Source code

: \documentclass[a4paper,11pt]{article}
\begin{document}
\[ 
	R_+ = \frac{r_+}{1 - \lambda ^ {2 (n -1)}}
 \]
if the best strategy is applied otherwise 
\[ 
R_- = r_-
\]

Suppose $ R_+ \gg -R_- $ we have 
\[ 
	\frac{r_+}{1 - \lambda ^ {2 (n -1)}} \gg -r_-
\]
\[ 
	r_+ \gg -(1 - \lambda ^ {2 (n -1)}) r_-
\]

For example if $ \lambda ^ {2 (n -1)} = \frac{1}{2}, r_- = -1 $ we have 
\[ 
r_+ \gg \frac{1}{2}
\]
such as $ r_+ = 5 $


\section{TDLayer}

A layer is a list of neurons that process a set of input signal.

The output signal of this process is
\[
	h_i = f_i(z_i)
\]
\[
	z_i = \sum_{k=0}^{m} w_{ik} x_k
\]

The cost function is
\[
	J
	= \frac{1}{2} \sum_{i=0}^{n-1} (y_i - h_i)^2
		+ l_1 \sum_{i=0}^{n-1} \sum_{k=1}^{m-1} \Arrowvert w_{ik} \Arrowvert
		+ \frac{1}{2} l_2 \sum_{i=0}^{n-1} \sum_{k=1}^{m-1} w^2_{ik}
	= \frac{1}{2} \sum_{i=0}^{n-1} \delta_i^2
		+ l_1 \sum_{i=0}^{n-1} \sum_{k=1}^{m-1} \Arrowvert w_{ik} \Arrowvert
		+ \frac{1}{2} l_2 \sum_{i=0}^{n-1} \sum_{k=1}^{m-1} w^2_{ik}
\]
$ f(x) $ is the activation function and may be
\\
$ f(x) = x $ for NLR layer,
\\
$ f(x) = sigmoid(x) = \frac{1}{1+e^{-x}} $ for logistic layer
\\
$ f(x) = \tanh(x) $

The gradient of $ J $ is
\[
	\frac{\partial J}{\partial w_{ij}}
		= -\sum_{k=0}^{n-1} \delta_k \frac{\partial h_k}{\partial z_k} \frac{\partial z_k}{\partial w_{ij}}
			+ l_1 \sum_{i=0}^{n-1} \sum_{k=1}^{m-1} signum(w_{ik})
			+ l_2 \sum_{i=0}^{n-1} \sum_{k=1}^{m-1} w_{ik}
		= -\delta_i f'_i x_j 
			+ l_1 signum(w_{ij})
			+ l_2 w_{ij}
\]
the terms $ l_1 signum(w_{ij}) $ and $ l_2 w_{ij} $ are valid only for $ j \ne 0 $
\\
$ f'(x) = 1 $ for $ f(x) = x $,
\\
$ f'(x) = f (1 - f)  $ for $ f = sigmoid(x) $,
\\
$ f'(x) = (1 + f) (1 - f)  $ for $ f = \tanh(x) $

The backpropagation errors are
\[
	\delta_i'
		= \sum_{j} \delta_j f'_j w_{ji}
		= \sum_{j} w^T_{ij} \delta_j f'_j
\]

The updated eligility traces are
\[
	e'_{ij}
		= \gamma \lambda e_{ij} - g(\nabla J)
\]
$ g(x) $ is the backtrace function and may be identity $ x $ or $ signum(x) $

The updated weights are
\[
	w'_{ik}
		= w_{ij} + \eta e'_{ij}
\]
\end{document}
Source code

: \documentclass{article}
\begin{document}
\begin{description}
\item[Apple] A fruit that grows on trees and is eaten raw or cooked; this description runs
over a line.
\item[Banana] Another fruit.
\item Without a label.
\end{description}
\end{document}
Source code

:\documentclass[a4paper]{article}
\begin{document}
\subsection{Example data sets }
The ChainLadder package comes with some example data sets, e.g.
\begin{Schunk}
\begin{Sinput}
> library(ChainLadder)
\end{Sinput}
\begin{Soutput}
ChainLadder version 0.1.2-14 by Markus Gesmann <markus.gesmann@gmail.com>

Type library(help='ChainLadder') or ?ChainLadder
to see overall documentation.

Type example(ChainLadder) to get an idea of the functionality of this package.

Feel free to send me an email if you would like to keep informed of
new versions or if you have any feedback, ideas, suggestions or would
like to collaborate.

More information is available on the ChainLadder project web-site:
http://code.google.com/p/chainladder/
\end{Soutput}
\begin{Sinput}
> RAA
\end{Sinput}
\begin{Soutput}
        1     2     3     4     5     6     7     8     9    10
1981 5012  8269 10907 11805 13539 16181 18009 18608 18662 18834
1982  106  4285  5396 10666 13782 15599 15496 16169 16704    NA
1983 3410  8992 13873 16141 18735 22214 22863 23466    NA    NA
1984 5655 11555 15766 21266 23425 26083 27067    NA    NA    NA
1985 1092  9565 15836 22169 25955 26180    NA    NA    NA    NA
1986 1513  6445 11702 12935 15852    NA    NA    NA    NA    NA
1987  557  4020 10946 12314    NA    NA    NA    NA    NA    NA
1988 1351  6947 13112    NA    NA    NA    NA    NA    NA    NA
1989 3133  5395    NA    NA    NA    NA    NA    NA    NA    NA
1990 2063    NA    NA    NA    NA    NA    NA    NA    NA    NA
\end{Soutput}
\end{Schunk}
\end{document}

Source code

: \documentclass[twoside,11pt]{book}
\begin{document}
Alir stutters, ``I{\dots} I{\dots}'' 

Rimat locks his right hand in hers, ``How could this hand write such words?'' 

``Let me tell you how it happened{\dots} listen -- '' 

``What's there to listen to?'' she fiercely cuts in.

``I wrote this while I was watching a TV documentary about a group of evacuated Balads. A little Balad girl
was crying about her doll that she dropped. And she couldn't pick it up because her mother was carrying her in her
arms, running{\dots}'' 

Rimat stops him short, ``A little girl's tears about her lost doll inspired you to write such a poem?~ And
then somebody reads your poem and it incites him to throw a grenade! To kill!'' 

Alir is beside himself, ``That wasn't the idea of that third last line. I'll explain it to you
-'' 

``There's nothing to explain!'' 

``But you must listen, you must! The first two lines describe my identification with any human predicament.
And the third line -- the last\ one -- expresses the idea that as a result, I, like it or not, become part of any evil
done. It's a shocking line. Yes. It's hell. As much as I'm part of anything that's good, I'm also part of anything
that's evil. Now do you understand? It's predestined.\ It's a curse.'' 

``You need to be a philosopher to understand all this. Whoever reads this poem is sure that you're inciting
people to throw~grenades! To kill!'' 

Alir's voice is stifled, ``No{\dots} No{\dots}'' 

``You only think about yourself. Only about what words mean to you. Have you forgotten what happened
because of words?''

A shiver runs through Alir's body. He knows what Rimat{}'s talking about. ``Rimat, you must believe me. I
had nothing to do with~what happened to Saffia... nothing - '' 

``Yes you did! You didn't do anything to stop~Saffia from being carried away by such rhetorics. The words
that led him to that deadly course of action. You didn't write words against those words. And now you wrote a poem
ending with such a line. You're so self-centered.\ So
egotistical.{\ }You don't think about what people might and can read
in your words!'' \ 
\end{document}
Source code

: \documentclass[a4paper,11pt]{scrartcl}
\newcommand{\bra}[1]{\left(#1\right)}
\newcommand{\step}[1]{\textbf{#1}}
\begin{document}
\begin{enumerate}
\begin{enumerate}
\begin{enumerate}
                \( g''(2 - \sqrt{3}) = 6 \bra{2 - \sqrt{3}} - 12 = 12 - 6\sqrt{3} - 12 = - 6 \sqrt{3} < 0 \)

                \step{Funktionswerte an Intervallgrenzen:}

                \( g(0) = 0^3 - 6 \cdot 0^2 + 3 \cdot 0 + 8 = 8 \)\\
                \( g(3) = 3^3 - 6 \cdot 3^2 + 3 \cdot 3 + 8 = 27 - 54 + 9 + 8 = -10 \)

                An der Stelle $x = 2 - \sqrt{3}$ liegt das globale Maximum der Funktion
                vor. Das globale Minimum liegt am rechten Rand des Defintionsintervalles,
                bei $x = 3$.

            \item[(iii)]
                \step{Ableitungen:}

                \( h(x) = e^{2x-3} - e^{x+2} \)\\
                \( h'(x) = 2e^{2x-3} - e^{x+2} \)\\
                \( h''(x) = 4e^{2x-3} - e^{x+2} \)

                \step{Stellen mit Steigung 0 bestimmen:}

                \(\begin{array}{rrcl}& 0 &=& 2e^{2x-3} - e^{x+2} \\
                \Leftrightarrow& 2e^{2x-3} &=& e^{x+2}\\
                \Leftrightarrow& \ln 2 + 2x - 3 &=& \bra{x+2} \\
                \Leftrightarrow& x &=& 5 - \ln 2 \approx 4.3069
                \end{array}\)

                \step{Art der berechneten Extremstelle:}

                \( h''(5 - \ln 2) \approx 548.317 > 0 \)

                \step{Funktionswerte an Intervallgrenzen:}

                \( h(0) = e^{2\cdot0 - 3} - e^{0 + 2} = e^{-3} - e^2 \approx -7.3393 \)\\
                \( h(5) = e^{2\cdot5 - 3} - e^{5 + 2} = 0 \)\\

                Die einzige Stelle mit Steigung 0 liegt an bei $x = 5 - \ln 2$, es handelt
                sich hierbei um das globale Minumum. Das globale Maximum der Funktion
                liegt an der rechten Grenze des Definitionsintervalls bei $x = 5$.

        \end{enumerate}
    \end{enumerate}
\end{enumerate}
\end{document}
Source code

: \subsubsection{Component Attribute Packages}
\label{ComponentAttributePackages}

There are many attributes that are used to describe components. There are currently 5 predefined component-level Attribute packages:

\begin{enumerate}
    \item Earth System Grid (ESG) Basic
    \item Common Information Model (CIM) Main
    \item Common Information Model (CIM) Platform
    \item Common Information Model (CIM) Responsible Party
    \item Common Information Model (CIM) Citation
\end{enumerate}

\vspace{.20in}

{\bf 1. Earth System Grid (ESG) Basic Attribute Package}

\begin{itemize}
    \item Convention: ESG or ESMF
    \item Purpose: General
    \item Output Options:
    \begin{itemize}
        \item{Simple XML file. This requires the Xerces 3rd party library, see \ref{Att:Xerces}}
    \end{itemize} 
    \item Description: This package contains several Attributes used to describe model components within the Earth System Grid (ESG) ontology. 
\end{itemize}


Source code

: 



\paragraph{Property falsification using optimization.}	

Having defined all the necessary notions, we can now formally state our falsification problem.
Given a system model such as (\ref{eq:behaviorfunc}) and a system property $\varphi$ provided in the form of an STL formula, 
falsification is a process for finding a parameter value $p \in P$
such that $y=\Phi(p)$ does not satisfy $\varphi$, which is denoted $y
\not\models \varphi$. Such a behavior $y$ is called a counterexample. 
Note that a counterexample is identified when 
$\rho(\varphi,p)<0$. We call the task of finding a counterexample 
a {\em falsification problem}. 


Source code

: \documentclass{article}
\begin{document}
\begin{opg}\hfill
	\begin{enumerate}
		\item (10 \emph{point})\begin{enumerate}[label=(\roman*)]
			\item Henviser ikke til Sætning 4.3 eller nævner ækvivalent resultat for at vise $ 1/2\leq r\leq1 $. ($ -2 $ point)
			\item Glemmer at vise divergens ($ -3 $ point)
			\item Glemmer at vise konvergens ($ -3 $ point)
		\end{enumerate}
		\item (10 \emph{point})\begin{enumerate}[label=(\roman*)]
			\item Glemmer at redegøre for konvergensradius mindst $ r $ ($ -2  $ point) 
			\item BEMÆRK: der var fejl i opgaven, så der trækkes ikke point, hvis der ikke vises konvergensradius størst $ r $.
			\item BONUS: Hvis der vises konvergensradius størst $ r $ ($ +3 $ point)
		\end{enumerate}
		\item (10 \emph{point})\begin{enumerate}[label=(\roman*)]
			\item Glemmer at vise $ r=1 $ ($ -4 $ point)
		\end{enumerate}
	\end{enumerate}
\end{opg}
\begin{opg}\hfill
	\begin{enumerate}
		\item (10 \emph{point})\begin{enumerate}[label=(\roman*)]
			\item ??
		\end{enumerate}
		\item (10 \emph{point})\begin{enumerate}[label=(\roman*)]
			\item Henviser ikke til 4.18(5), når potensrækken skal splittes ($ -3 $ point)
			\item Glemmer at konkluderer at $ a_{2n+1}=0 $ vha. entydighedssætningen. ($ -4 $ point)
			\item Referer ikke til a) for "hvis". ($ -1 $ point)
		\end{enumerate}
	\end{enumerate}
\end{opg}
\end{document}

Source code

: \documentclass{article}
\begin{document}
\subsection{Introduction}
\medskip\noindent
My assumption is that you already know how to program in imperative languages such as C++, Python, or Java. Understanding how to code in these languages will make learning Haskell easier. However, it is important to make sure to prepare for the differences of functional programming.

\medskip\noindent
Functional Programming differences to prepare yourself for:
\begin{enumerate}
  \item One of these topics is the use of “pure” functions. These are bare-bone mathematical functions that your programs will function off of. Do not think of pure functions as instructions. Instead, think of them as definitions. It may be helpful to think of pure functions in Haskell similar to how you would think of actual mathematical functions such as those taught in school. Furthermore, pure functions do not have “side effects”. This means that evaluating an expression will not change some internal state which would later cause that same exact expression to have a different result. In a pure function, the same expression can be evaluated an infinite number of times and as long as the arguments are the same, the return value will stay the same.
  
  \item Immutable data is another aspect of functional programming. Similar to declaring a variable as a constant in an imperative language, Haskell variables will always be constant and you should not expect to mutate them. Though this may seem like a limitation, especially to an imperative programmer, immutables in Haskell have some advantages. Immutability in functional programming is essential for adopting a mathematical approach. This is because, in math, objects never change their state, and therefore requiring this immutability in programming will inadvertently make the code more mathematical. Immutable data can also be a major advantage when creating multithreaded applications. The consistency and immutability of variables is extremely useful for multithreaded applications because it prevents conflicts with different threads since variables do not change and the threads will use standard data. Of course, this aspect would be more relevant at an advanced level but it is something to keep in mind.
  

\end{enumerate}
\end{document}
* * *
[Work to be completed] Work out how many lines above have the string "step" in them, and give only the number.

[Response area] 6